Last month, the Chinese central bank removed projects that make clean use of fossil fuels, such as “clean coal” projects, from its green bond guidelines.
According to a report by the Climate Bonds Initiative, in 2018, $31.2bn worth of green bonds out of the $42.8bn issued in China was aligned with international criteria.
Though the world’s largest emitter of greenhouse gas, China also has a booming renewable energy market. By aligning with international standards of what is considered green, it means more foreign investors can participate in that market.
It’s a big deal, says Levington. “You’ve had a lot Chinese EPC [engineering, procurement and construction] companies around the world offering to build ‘clean coal’ on the basis of that green bond programme.
“The fact that they’ve now removed clean coal as a qualifying technology means that coal IPPs [independent power producers] will be more difficult to close.”
But what about developing economies now on the bones of their backsides, SA included?
President Cyril Ramaphosa of late has made passing reference to a new, green, economy. However, with the government’s history of being more talk than action, it’s appropriate to be sceptical.
But once SA borrows money from the likes of the IMF and the World Bank, greening the economy may no longer be a matter of choice.
The IMF, from which SA hopes to borrow $4.2bn, says the scope to implement green recovery plans in the immediate crisis-containment phase may be limited. “However, as countries move from containment and stabilisation to recovery, green recovery plans will likely be reflected in IMF-supported programmes where structural reforms are critical for macroeconomic developments.”
The World Bank sees energy as key to counter the effect of Covid-19 and restart economic growth and job creation.
“As billions of dollars will be mobilised to support developing countries in the coming months, it will be important to recover from the pandemic in a way that benefits long-term inclusive development,” the group says.
As such, the World Bank says it will be important to support investment in the clean energy transition as the world emerges from the crisis and it can provide budgetary support through development policy financing (DFI) to accelerate the adoption of energy transition policies which, it says, can bring high social returns.
DFI funding aside, the consequences of not keeping up with accelerated global greening trends will render SA uncompetitive, Levington explains.

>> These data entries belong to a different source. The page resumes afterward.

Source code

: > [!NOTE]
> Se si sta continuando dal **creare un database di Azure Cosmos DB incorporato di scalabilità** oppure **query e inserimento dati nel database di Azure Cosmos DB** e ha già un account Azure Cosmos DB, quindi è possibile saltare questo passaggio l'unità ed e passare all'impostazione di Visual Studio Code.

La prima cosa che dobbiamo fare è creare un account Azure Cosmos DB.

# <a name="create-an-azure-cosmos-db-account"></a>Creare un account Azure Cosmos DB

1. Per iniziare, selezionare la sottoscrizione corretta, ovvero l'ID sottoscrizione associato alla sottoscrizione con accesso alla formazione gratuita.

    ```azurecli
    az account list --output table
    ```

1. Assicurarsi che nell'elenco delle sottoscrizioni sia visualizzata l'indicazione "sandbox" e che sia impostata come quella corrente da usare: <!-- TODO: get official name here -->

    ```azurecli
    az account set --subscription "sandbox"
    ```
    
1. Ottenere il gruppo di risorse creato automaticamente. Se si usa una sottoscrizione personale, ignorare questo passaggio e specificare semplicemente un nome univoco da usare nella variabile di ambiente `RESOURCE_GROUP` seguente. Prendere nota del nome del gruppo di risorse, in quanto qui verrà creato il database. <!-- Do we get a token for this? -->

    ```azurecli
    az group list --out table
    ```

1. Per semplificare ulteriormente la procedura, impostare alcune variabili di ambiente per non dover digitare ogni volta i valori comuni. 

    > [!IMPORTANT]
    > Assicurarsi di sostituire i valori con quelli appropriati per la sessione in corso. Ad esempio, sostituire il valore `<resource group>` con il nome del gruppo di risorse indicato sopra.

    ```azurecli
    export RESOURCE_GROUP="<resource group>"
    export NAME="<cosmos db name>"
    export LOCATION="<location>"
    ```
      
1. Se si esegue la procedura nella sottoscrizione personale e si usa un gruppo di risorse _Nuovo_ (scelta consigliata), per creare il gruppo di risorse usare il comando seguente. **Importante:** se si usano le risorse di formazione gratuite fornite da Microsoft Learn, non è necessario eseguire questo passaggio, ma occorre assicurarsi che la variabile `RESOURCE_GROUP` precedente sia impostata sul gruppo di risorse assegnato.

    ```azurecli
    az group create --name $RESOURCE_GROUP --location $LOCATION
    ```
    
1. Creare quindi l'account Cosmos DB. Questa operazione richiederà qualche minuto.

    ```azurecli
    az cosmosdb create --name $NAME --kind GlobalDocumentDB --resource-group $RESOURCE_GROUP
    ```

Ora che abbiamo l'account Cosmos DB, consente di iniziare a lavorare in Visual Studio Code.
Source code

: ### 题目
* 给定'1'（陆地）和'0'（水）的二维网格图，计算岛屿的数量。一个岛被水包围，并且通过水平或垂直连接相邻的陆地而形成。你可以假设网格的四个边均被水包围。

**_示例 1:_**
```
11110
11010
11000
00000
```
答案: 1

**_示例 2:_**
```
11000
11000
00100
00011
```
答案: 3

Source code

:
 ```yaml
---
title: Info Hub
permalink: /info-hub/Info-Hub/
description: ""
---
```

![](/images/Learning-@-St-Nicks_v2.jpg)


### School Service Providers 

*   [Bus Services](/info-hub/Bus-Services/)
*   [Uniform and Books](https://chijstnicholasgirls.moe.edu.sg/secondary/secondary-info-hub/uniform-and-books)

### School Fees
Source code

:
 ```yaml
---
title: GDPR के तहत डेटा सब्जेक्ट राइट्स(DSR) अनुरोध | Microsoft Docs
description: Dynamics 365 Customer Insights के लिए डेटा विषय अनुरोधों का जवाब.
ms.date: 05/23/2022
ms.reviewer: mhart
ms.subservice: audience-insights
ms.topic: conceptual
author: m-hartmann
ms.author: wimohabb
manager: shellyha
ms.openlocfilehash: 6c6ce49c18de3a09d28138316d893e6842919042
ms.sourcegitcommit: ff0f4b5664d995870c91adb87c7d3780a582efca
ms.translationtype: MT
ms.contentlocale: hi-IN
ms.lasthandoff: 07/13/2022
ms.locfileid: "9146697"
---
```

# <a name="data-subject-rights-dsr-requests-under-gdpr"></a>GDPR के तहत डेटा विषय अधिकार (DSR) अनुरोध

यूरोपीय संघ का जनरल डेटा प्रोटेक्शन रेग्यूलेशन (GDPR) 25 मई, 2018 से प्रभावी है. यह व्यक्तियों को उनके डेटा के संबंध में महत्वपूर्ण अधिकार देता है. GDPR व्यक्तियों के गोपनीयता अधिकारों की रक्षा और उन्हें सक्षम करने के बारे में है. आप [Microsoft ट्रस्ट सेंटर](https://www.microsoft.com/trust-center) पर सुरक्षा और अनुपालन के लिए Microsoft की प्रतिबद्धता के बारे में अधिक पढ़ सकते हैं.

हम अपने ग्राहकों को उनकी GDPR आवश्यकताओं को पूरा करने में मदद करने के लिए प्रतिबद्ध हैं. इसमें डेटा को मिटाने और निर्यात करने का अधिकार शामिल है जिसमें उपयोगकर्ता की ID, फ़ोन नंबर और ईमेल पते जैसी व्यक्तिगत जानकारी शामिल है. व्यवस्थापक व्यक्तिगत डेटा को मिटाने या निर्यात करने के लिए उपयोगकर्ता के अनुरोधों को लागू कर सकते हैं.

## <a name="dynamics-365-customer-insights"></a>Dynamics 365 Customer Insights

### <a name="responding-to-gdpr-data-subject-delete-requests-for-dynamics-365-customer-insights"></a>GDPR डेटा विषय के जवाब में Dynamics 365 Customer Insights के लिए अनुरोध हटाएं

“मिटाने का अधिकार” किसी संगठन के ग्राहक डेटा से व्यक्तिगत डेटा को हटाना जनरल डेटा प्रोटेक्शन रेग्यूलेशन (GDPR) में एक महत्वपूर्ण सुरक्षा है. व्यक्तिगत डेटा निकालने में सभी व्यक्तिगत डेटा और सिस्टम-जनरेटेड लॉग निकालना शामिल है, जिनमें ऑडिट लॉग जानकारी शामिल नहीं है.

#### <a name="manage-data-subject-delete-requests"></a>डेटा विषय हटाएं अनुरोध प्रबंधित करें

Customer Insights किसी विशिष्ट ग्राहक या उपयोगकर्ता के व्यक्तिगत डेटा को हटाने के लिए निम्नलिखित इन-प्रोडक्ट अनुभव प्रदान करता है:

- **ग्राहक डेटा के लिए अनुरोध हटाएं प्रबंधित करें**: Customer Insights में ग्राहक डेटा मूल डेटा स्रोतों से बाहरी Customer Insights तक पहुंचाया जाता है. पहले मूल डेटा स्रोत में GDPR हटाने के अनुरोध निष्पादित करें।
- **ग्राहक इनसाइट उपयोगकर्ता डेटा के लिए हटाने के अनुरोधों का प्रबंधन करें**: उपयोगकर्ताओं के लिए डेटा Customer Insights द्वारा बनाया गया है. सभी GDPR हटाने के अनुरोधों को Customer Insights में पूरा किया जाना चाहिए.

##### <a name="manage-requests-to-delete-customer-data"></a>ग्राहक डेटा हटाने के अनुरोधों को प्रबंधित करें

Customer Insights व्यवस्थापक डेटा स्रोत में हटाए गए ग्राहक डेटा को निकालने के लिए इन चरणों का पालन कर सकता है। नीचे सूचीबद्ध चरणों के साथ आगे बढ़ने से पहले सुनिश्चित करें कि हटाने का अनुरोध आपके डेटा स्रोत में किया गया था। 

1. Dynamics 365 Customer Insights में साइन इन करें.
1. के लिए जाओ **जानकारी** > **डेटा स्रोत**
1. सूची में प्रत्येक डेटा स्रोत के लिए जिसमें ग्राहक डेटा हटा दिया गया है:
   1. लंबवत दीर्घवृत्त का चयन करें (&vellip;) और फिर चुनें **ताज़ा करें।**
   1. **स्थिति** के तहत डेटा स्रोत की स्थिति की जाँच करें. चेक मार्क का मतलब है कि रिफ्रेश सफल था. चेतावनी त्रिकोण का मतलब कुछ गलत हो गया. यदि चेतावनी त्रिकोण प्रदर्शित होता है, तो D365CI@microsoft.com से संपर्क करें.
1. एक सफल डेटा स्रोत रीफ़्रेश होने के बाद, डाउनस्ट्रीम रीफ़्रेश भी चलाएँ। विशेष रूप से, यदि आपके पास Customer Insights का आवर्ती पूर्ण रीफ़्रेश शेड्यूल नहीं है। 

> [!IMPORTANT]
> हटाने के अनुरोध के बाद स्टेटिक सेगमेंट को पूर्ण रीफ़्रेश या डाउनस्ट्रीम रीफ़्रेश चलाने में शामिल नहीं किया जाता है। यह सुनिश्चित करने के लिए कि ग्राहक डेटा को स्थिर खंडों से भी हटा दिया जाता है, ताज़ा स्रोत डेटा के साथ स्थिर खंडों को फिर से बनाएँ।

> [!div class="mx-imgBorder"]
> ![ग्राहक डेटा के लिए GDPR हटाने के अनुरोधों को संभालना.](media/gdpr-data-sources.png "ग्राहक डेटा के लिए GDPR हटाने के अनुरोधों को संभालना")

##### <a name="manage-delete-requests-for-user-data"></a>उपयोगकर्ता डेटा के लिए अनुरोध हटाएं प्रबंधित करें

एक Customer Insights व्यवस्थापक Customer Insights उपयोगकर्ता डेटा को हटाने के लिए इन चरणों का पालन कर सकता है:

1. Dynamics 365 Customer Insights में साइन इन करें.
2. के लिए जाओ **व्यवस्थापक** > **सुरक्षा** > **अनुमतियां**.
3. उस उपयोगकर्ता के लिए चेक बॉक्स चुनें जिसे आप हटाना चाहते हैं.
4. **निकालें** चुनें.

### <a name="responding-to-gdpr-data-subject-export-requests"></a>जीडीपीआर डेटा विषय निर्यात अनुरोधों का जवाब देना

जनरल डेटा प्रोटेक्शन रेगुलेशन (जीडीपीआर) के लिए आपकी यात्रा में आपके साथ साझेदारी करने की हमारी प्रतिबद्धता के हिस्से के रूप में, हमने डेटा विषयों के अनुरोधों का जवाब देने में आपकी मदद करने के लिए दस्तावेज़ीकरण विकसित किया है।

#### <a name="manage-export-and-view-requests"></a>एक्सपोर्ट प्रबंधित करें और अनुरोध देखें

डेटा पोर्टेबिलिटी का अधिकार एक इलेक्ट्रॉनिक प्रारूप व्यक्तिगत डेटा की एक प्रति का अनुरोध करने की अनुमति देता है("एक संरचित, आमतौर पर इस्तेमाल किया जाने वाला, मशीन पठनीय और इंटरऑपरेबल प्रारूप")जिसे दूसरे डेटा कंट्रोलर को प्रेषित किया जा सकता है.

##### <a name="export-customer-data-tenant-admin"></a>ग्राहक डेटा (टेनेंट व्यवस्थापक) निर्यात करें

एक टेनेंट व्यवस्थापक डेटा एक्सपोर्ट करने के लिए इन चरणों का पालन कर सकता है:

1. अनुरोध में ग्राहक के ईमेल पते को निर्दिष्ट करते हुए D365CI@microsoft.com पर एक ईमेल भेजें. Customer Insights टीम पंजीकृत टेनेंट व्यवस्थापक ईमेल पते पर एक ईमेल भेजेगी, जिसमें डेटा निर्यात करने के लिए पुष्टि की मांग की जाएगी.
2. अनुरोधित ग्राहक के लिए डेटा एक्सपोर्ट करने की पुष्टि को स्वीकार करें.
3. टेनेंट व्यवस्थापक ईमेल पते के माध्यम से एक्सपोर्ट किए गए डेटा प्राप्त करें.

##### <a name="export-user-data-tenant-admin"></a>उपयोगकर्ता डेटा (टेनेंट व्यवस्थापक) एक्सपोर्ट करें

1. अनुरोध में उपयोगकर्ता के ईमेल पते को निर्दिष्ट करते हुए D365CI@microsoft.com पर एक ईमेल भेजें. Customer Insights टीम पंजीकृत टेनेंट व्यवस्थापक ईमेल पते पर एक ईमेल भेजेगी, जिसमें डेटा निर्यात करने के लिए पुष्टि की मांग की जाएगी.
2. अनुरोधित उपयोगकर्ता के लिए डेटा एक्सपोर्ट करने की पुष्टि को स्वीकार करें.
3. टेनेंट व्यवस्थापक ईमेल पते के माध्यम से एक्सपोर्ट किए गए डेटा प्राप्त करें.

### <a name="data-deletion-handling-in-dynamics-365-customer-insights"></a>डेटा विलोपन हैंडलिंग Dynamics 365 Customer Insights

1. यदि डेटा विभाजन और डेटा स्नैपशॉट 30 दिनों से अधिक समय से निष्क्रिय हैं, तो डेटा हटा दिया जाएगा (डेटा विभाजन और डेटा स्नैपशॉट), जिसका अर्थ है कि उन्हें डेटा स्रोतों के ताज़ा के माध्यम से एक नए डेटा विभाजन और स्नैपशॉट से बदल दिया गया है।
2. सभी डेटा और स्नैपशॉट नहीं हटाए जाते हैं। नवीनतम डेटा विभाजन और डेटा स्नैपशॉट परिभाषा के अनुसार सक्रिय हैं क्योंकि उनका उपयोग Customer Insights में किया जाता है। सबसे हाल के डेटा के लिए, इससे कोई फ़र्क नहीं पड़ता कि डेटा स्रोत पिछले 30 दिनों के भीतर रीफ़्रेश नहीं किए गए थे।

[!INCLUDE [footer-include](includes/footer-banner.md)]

“As Europe, one of SA’s largest trading partners, embarks on a strong decarbonisation and green stimulus road, countries that don’t move far or fast enough on their own transitions to a lower carbon energy mix could find themselves exposed to carbon taxes on their exports to Europe”, he says.
Broadly speaking, the recovery is bound to be greener than any period before it because, this time around, green stimulus is being driven not just by climate change ideology but by pure economics, Levington notes.
And if it is globalisation that brought the devastating Covid-19 pandemic to SA’s shores, the silver lining is that it could bring a green recovery too.